Thankfully I’m blessed with a metabolism strong enough to keep me relatively svelte without having to kill myself with exercise. My Italian wife’s excellent cooking definitely keeps me honest in that department, though, and I guess playing the drums regularly works to stem the tide a bit. The net is I don’t have to exercise in order to keep from buying larger clothing every 6 months.
But I’m not getting any younger, and my body occasionally reminds me of this. I’m no dumb-dumb, and I’m at least aware that regular exercise will be good for me as I age. It may not guarantee that I live any longer than I otherwise would, but there’s good evidence to point to regular exercise maintaining my quality of life quite a bit longer, so I’ve been endeavoring to do it more… regularly.
The problem is that standing on a treadmill watching my iPod bores me to death. Inevitable as it is, death’s not really the goal we’re racing towards here, is it?
I have another issue: I’m a homeowner with a house that’s nestled nicely amongst the trees, so there’s a lot of crap to get done in the yard. Constantly. Occasionally we’ll do marathon sessions on the weekends that kill us all, and then we spend the next few weeks feeling guilty about neglecting this, that or the other until we do it again. I guess this would happen even if we had a home with no trees in sight. Homeownership is a laborious joy for all of us, isn’t it?

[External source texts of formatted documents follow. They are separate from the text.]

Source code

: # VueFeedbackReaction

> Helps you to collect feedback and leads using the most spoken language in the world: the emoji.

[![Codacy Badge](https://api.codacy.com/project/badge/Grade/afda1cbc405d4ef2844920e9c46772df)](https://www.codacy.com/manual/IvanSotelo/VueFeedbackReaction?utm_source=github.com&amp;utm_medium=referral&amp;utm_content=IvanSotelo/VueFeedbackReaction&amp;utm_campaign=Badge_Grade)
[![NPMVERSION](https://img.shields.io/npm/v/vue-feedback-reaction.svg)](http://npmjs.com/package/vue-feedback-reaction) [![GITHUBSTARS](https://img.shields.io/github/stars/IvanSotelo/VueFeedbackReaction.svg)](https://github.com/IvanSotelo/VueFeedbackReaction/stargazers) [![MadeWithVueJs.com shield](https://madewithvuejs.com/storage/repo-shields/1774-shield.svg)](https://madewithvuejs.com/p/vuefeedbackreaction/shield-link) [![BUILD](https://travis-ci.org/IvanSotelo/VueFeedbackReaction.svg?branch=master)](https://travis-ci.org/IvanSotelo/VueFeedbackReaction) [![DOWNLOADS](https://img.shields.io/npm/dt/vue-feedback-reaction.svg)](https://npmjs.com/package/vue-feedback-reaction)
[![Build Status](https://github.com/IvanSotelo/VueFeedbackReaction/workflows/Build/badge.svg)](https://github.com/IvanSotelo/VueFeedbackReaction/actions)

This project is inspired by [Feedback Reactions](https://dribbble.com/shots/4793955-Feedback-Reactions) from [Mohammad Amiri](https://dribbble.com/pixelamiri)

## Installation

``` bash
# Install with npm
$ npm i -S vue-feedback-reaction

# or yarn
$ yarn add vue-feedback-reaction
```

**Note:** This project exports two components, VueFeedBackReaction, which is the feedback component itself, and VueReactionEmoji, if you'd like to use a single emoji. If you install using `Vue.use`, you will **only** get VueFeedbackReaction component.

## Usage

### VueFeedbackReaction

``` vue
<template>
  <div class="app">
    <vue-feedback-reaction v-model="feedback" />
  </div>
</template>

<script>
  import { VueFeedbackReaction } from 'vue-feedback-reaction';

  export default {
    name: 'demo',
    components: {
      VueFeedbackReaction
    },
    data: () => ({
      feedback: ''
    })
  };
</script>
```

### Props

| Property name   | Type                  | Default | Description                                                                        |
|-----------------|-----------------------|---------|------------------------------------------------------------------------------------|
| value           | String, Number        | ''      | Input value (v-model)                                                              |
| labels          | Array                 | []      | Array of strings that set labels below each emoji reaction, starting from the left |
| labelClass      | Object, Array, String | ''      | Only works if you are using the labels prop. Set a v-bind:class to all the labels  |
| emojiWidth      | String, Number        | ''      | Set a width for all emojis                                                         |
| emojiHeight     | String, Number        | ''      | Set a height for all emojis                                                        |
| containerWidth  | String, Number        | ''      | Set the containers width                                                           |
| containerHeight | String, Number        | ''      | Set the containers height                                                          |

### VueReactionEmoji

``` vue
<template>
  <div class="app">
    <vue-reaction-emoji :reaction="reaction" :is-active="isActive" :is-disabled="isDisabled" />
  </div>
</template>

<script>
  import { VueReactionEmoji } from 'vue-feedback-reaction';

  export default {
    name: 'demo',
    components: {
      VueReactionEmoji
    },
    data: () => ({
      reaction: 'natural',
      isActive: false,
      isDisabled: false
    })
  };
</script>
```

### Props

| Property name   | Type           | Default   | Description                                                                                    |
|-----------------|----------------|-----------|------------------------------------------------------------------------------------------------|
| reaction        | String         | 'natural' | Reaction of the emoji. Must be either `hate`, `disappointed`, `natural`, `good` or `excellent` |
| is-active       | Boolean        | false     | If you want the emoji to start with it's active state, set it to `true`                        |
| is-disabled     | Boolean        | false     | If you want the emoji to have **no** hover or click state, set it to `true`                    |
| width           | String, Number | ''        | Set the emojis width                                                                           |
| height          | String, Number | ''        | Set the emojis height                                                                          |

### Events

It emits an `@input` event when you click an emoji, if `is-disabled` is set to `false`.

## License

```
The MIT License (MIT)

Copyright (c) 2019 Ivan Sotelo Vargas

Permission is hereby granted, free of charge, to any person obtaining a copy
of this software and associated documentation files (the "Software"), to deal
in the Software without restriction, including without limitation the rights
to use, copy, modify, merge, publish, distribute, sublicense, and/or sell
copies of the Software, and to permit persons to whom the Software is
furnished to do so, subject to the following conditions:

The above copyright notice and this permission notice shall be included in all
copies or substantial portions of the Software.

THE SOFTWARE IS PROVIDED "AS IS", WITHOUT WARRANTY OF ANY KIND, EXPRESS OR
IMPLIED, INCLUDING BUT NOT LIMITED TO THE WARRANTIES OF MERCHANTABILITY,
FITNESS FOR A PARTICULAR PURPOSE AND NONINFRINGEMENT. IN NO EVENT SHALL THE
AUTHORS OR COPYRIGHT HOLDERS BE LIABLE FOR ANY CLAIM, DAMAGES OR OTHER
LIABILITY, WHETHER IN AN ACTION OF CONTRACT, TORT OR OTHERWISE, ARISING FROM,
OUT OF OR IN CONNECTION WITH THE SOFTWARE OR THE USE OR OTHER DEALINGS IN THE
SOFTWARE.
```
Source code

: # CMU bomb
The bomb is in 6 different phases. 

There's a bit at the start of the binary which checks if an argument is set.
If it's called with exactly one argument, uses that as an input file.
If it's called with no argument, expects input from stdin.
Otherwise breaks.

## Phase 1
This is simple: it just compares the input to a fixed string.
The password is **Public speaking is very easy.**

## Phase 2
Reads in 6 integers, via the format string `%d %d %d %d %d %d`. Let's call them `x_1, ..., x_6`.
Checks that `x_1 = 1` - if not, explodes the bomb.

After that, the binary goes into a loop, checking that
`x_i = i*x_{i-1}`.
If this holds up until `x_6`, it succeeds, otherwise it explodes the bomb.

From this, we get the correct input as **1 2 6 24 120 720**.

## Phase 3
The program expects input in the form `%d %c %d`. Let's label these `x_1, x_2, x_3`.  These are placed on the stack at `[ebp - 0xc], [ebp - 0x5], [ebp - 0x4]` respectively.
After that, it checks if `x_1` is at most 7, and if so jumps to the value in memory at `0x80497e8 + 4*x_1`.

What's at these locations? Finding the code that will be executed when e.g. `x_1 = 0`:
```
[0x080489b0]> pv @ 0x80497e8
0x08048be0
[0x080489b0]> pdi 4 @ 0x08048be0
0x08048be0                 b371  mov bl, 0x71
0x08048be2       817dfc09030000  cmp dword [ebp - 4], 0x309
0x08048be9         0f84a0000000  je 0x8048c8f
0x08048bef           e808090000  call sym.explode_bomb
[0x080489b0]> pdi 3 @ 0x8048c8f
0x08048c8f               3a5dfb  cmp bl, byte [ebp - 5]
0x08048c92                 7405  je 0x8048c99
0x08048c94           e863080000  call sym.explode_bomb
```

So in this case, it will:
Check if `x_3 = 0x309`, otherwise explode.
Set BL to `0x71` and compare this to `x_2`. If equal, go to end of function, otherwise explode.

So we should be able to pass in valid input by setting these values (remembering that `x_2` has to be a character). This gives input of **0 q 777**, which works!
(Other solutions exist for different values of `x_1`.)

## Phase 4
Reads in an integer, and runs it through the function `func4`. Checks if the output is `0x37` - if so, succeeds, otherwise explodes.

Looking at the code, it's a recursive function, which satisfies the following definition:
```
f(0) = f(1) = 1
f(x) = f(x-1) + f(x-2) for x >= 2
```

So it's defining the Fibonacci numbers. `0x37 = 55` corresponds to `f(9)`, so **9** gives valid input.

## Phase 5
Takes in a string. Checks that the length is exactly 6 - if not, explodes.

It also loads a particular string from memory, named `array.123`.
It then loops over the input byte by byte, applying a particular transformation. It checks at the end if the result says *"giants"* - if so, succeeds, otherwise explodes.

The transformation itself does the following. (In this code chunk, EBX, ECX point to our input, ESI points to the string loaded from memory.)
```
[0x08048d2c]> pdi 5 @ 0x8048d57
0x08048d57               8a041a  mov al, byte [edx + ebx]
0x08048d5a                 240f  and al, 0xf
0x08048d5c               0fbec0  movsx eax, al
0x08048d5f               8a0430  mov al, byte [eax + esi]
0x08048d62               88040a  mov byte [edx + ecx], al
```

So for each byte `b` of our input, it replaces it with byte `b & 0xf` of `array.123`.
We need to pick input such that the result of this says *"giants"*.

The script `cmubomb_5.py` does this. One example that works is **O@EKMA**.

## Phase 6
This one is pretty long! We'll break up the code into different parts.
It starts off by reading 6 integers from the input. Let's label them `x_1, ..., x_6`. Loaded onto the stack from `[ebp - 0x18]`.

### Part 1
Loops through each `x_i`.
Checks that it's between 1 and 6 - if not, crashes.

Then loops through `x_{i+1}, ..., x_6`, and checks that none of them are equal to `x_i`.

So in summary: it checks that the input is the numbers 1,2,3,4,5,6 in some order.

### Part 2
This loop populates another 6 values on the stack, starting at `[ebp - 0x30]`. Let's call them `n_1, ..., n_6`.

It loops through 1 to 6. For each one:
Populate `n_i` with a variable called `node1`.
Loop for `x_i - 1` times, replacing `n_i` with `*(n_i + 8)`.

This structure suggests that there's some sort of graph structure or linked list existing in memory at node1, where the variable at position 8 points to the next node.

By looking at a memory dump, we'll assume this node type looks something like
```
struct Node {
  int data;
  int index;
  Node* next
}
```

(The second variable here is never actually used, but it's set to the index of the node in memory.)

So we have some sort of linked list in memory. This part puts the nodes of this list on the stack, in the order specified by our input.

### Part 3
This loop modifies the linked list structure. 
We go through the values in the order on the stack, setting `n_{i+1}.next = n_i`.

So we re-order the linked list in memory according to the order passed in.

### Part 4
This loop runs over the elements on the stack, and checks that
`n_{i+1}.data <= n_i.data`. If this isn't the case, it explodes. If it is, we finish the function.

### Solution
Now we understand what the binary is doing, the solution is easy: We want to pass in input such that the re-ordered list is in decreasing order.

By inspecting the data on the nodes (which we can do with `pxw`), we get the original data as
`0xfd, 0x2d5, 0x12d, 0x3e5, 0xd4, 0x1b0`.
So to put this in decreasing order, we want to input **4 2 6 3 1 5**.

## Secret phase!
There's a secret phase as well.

Thankfully, I stumbled onto a solution. I’ve recently traded in my not-quite-as-regular-as-I’d-like morning exercise routine (i.e. twice annually!) for a much more productive, kill-two-birds-with-one-stone concept of just working in the yard for 30-45 minutes a few mornings a week. It’s amazing, really, how much different yardwork feels when I’m doing it to kill time as opposed to doing it to actually accomplish something. The results are the same, but I don’t have that feeling of “oh crap I’ll never finish all of this,” because the reality is, I’m not doing it with the intention of finishing anything at all during any particular session. There’s more to do than I’ll *ever* complete, and the work regenerates, so really I think I’ve found the perfect solution. After 30-45 minutes, my heart rate’s up, I feel like I’ve used my body for more than just sitting in a chair, and I’ve actually accomplished *something* tangible around the house/yard.
We’ll see how it lasts but… so far, so good.